## [Assignment]
Count every line of these entries that holds the word "react", and reply with the number only.

## [Provided information]
_ _ _ _
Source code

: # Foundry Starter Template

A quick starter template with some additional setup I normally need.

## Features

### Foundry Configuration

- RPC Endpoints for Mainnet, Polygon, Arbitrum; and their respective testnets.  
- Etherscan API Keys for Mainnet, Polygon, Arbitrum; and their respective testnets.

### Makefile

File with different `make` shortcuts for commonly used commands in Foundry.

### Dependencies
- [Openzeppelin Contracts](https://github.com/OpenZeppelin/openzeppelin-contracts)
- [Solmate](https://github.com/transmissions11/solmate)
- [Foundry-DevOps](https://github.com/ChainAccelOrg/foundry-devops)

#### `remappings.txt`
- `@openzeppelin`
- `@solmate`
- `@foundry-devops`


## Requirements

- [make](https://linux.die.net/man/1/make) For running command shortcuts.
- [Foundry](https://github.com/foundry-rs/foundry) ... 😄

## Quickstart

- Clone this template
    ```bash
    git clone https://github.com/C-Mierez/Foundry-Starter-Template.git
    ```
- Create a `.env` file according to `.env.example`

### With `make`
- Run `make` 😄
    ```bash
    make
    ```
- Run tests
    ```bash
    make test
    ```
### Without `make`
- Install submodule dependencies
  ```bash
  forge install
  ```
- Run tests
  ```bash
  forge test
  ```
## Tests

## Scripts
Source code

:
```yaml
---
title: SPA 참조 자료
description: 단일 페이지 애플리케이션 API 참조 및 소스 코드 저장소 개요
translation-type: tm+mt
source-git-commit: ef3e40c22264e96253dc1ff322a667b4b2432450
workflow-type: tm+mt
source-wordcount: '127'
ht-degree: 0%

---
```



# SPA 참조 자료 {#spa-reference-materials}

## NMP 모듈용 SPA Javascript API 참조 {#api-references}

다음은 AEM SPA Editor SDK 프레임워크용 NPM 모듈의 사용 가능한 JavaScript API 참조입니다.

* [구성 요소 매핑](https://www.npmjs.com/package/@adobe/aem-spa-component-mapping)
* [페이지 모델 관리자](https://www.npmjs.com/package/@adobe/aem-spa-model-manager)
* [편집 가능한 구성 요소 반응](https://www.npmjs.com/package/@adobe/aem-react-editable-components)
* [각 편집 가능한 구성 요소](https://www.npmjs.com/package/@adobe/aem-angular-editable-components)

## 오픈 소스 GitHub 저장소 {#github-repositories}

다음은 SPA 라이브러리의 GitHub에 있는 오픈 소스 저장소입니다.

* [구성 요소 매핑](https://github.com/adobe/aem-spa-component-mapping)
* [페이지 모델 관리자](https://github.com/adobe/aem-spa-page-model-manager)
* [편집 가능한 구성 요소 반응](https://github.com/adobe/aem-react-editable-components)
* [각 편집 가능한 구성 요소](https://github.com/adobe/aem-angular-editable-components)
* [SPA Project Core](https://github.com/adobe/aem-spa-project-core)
_ _ _ _
## [Completed task]
2